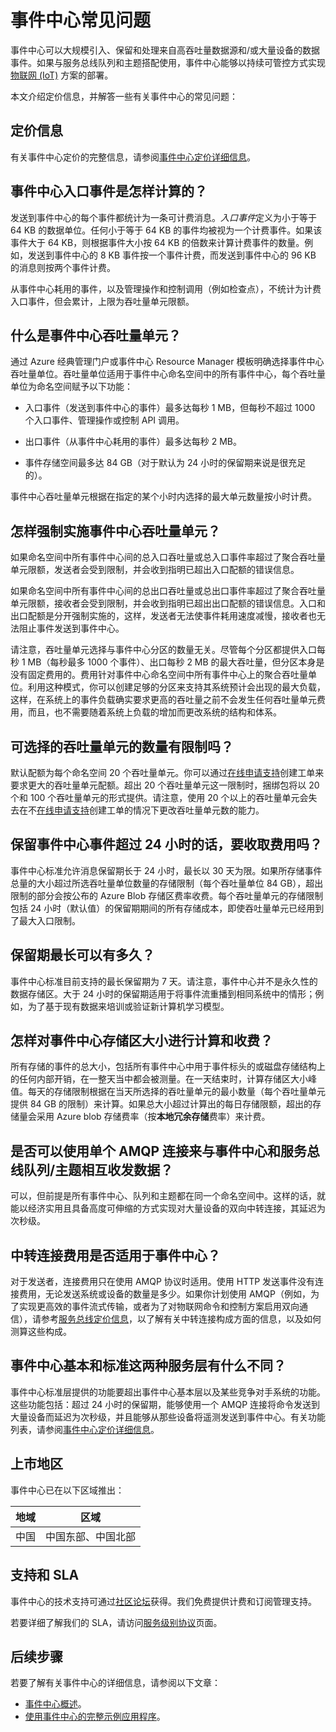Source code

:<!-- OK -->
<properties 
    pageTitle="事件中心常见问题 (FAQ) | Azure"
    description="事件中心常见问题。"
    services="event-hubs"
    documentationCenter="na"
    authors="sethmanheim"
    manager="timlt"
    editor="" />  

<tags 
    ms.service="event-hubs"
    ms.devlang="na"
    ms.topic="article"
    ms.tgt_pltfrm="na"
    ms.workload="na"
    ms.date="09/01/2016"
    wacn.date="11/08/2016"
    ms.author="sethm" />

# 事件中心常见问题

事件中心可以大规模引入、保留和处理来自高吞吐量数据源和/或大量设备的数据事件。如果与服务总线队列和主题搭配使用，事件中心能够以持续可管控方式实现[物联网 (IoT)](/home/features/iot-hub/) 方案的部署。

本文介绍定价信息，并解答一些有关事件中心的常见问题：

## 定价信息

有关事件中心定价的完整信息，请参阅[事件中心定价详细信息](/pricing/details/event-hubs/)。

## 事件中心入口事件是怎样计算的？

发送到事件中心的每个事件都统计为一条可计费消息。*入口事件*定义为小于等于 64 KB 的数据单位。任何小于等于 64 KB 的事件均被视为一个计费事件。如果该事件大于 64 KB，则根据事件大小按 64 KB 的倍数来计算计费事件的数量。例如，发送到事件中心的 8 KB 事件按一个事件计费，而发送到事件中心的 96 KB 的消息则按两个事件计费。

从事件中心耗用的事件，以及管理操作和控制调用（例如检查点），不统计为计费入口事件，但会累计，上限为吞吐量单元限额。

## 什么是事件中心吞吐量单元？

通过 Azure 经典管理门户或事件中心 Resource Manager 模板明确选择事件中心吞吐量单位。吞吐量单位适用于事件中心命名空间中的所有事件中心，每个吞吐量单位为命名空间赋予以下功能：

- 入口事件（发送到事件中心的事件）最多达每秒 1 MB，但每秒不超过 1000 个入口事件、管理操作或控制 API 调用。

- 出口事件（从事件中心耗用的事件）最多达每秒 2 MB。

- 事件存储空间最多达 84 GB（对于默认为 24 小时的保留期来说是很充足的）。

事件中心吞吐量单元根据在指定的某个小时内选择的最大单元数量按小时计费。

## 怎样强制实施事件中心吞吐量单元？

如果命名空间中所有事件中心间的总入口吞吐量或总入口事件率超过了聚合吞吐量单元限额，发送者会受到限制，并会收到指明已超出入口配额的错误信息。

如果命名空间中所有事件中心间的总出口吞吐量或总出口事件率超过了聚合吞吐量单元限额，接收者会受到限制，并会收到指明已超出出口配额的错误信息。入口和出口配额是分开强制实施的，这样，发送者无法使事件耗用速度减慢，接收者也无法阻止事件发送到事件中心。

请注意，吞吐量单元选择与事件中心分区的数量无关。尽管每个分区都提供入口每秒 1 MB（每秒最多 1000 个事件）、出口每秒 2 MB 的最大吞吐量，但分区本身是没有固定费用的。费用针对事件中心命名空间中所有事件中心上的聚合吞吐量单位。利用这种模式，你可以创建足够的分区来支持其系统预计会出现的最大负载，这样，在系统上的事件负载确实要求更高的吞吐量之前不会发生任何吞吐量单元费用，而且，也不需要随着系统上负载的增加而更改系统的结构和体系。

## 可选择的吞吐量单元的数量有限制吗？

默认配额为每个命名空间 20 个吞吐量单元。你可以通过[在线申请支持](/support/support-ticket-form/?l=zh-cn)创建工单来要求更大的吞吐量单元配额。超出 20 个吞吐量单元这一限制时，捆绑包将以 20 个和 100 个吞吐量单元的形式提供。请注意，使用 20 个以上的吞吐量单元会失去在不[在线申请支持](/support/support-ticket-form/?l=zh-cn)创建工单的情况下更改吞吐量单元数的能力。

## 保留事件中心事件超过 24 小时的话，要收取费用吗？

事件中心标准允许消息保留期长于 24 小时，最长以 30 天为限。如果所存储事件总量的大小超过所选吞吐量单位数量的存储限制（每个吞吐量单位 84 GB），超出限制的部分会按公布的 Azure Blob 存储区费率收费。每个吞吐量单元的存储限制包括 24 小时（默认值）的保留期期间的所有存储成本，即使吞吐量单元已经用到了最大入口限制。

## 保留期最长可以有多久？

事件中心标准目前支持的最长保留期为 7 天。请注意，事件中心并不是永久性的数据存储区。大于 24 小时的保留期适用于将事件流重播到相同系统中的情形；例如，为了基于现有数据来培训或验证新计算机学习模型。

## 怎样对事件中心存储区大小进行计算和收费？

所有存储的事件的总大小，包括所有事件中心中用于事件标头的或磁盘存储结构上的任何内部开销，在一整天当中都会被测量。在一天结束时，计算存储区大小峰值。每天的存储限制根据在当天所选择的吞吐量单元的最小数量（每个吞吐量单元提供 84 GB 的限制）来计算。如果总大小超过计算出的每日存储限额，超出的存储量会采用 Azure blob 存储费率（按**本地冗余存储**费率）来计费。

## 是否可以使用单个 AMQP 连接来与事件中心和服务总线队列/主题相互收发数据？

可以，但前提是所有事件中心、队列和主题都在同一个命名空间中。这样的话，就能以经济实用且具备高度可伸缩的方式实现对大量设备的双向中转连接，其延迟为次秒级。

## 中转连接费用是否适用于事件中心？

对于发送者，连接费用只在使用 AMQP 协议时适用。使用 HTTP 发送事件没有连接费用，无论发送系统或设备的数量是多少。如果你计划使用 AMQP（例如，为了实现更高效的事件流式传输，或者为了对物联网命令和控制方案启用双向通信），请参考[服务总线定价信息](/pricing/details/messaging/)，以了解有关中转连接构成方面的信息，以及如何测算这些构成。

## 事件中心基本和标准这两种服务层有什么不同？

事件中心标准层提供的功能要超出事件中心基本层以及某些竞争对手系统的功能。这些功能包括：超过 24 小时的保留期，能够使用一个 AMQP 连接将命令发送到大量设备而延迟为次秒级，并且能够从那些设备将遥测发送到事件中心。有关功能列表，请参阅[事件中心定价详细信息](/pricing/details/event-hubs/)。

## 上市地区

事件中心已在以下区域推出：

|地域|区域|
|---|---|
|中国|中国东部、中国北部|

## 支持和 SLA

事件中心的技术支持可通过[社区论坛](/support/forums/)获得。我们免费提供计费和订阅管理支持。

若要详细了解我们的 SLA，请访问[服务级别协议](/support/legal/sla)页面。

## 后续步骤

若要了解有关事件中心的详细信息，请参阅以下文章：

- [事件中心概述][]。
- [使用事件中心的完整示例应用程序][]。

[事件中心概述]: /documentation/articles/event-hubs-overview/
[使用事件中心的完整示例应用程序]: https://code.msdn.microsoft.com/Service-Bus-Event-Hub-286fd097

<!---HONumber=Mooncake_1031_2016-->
----------
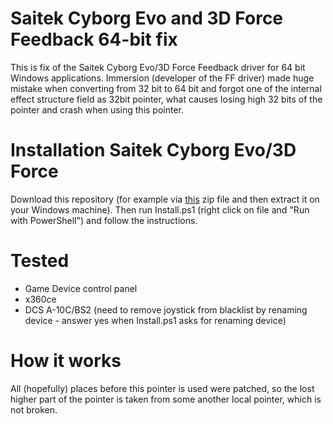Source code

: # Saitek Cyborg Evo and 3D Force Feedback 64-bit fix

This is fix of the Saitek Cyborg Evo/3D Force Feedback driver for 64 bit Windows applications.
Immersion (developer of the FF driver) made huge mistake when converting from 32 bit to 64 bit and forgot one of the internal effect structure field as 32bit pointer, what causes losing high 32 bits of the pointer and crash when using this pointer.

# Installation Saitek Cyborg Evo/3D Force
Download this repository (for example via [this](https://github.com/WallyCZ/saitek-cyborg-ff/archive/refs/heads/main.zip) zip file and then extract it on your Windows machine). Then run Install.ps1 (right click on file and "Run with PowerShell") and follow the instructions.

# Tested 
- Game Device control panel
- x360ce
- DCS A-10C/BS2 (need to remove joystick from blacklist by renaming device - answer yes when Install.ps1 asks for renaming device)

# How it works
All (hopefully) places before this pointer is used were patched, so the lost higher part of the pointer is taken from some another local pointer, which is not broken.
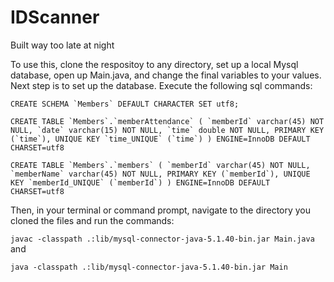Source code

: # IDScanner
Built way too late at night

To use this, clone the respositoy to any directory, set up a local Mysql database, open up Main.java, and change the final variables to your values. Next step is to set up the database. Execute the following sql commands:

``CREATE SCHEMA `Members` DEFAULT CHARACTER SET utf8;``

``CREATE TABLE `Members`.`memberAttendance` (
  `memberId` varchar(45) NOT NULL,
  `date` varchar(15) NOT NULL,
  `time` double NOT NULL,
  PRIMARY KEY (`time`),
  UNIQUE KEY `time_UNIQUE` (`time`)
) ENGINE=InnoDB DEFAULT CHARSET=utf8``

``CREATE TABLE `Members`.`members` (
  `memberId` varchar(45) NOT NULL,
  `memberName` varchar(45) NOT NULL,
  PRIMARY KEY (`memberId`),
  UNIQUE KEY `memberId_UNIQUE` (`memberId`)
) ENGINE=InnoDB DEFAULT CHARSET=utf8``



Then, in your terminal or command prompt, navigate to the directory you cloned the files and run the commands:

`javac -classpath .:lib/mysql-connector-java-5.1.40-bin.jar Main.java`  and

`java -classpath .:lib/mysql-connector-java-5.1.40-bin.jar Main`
----------
= ASSIGNED TASK =
Where the line holding "可以，但前提是所有事件中心、" appears in the listing above, start reproducing exactly, and end with the line holding "<!---HONumber=Mooncake_1031_2016-->".

= WRITTEN REPLY =
可以，但前提是所有事件中心、队列和主题都在同一个命名空间中。这样的话，就能以经济实用且具备高度可伸缩的方式实现对大量设备的双向中转连接，其延迟为次秒级。

## 中转连接费用是否适用于事件中心？

对于发送者，连接费用只在使用 AMQP 协议时适用。使用 HTTP 发送事件没有连接费用，无论发送系统或设备的数量是多少。如果你计划使用 AMQP（例如，为了实现更高效的事件流式传输，或者为了对物联网命令和控制方案启用双向通信），请参考[服务总线定价信息](/pricing/details/messaging/)，以了解有关中转连接构成方面的信息，以及如何测算这些构成。

## 事件中心基本和标准这两种服务层有什么不同？

事件中心标准层提供的功能要超出事件中心基本层以及某些竞争对手系统的功能。这些功能包括：超过 24 小时的保留期，能够使用一个 AMQP 连接将命令发送到大量设备而延迟为次秒级，并且能够从那些设备将遥测发送到事件中心。有关功能列表，请参阅[事件中心定价详细信息](/pricing/details/event-hubs/)。

## 上市地区

事件中心已在以下区域推出：

|地域|区域|
|---|---|
|中国|中国东部、中国北部|

## 支持和 SLA

事件中心的技术支持可通过[社区论坛](/support/forums/)获得。我们免费提供计费和订阅管理支持。

若要详细了解我们的 SLA，请访问[服务级别协议](/support/legal/sla)页面。

## 后续步骤

若要了解有关事件中心的详细信息，请参阅以下文章：

- [事件中心概述][]。
- [使用事件中心的完整示例应用程序][]。

[事件中心概述]: /documentation/articles/event-hubs-overview/
[使用事件中心的完整示例应用程序]: https://code.msdn.microsoft.com/Service-Bus-Event-Hub-286fd097

<!---HONumber=Mooncake_1031_2016-->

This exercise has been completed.